これによって「与党・共和党のトランプ大統領」にとっては、

「ねじれ」

が生じました。「上院」では「共和党」が多数派を握っています。

これで、日本の場合だと、

「衆議院と参議院が"ねじれ"」

という表現がされますが、アメリカの場合は、

「上院と下院が"ねじれ"」

とするのは、少しおかしいのではないか?という意見が出ました。

日本は「議院内閣制」で、アメリカは「大統領制」です。
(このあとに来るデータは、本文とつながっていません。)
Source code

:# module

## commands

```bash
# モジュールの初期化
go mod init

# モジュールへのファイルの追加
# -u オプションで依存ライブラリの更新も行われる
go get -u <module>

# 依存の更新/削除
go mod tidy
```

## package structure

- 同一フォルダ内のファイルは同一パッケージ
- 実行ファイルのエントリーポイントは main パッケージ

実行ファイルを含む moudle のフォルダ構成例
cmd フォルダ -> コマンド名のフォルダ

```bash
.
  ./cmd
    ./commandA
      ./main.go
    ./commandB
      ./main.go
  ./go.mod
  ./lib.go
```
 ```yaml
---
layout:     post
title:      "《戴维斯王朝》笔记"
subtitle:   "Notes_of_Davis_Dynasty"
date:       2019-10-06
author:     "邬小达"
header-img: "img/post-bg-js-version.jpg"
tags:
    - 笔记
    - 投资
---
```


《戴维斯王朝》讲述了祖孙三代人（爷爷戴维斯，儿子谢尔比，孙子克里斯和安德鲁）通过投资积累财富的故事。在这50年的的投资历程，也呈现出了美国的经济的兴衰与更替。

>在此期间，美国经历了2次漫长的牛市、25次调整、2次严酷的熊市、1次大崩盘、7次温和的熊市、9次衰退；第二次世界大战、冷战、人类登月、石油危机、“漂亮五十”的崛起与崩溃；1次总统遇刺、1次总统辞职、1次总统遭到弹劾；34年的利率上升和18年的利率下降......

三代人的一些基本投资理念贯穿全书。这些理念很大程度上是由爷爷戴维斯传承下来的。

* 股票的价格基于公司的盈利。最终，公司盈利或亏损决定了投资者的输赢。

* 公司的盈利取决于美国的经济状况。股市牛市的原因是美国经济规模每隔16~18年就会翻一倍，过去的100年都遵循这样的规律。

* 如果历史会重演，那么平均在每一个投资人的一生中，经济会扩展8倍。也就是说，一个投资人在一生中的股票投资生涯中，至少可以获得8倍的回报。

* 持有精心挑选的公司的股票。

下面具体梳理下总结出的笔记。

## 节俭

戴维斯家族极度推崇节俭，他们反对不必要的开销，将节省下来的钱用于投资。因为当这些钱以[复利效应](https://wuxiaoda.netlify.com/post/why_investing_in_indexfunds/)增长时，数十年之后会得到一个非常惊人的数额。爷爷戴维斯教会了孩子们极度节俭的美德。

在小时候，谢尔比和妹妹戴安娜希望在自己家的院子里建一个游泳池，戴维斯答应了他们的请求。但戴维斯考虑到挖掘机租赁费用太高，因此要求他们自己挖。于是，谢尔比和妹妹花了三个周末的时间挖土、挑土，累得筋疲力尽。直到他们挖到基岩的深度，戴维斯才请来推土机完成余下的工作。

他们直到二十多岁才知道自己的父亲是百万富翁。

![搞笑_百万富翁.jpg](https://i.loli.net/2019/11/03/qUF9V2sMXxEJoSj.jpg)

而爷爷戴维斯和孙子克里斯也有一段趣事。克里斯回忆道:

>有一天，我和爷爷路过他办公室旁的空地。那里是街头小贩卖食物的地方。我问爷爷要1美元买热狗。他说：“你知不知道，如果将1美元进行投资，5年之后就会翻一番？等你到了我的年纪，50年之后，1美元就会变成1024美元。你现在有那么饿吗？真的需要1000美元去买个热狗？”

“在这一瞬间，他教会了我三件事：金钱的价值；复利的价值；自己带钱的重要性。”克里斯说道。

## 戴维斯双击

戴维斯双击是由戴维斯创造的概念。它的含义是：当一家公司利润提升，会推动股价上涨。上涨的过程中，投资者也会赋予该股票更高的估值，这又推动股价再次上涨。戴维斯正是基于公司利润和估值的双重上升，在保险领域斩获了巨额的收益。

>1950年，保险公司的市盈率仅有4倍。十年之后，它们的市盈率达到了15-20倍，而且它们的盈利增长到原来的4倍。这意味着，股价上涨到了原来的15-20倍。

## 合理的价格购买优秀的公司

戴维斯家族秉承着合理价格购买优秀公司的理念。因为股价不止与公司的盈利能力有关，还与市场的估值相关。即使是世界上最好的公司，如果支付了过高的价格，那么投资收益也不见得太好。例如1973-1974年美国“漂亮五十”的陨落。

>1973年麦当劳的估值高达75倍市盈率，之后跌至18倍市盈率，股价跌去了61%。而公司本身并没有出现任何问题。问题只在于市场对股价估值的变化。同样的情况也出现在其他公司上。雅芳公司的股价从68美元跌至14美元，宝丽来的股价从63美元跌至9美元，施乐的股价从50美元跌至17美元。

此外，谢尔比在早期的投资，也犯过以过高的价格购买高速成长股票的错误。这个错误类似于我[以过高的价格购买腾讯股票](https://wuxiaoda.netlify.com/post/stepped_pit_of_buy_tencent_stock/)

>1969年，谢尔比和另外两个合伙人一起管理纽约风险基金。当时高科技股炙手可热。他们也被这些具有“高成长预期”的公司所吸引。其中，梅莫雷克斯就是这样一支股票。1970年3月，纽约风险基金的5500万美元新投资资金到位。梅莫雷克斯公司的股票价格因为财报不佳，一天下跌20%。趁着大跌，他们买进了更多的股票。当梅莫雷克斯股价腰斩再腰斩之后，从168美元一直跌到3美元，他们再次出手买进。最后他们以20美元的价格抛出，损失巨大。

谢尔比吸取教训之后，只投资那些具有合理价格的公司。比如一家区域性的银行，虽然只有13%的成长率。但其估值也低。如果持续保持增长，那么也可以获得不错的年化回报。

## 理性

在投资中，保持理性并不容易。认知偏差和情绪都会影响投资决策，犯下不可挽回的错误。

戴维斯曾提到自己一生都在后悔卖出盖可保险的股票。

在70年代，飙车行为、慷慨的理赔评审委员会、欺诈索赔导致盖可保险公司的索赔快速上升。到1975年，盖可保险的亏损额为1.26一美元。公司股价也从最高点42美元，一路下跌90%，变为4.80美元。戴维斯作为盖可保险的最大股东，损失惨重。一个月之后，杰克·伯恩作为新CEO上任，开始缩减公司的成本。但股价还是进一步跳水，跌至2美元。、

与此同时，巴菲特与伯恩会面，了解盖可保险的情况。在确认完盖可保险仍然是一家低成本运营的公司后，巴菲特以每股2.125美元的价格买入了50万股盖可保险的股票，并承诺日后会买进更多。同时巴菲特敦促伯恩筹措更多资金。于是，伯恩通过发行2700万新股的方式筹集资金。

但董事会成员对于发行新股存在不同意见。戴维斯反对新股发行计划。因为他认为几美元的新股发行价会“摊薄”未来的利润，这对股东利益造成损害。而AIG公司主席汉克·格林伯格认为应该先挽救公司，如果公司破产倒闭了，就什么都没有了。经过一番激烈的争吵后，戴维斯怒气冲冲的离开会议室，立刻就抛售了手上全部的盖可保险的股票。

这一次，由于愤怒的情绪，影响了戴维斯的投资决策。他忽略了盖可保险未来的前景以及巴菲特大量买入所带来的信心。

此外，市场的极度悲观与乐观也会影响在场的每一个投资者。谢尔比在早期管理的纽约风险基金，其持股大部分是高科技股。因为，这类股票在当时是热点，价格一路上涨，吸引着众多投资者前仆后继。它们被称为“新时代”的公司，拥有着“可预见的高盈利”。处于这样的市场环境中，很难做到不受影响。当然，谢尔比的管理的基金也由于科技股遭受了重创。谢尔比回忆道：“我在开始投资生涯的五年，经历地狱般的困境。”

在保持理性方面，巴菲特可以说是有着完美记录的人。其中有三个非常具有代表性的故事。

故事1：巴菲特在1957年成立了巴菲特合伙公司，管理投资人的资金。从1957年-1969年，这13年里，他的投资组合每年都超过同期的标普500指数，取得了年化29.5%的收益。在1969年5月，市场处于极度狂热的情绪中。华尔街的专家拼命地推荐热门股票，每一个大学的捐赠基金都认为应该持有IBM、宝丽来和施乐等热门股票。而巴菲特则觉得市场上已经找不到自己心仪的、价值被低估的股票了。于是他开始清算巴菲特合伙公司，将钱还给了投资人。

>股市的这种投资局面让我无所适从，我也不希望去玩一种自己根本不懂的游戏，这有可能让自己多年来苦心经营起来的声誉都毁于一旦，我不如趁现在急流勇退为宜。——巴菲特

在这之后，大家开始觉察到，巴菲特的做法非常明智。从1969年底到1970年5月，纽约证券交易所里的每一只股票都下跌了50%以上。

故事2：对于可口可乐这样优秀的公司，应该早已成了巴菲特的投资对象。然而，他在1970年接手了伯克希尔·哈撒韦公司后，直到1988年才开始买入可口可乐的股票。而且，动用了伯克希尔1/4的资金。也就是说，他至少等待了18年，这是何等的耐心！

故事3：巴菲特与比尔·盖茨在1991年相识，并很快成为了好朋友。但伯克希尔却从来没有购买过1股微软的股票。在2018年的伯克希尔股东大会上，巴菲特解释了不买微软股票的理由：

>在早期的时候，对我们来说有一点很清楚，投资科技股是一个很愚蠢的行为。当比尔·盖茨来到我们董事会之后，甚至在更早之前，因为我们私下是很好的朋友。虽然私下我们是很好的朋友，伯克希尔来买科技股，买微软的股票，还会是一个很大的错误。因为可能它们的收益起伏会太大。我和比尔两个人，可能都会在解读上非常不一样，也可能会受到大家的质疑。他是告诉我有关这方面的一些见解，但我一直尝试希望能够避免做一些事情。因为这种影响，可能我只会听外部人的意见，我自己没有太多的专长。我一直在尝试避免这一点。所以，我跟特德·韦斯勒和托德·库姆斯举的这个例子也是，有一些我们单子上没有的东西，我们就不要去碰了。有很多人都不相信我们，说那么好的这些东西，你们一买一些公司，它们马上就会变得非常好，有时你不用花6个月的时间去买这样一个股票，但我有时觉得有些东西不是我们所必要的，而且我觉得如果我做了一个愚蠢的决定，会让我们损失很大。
ですから、アメリカでの「ねじれ」というのは「上院と下院」ではなく、

「大統領(の所属政党)と下院の多数政党」または、

「大統領(の所属政党)と上院の多数政党」が異なる場合

なのではないでしょうか?

「ミヤネ屋」でも当初、その考え方が混在していましたが、なんとか修正できました。

11月7日の「夜7時のNHKニュース」では、

「上院と下院がねじれ」

のように聞こえたのですが、どうなんでしょうね?

また、11月7日の各紙夕刊は、

【読売新聞】(見出し)「民主が下院奪還」「トランプ政権とねじれ」

(本文)「下院で野党・民主党が指導権を握る『ねじれ』状態となり」

【朝日新聞】(見出し)「米民主党 下院奪還へ」「トランプ政権 打撃」

「上院は共和党が制す」

(本文)「議会の上下院でねじれが生じることで」

【毎日新聞】(見出し)「民主が下院奪還」「トランプ政権に打撃」「上院は共和維持」

(本文)「上下院の多数派政党が異なる『ねじれ』が生じるのは8年ぶり」

【産経新聞】(見出し)「トランプ共和 下院敗北」「上院は共和 議会ねじれ」

(本文)「民主党にとっては8年ぶりの下院奪還で、上下院のねじれを利用して」

【日経新聞】(見出し)「民主、下院多数へ」「上院は共和、議会でねじれ」

(本文)「上院と下院で多数派が異なる『ねじれ議会』となる」

で、「大統領と議会のねじれ」という書き方をハッキリとしたのは「読売新聞だけ」でした。逆に朝日・毎日・産経・日経は「上院と下院でねじれ」と書いています。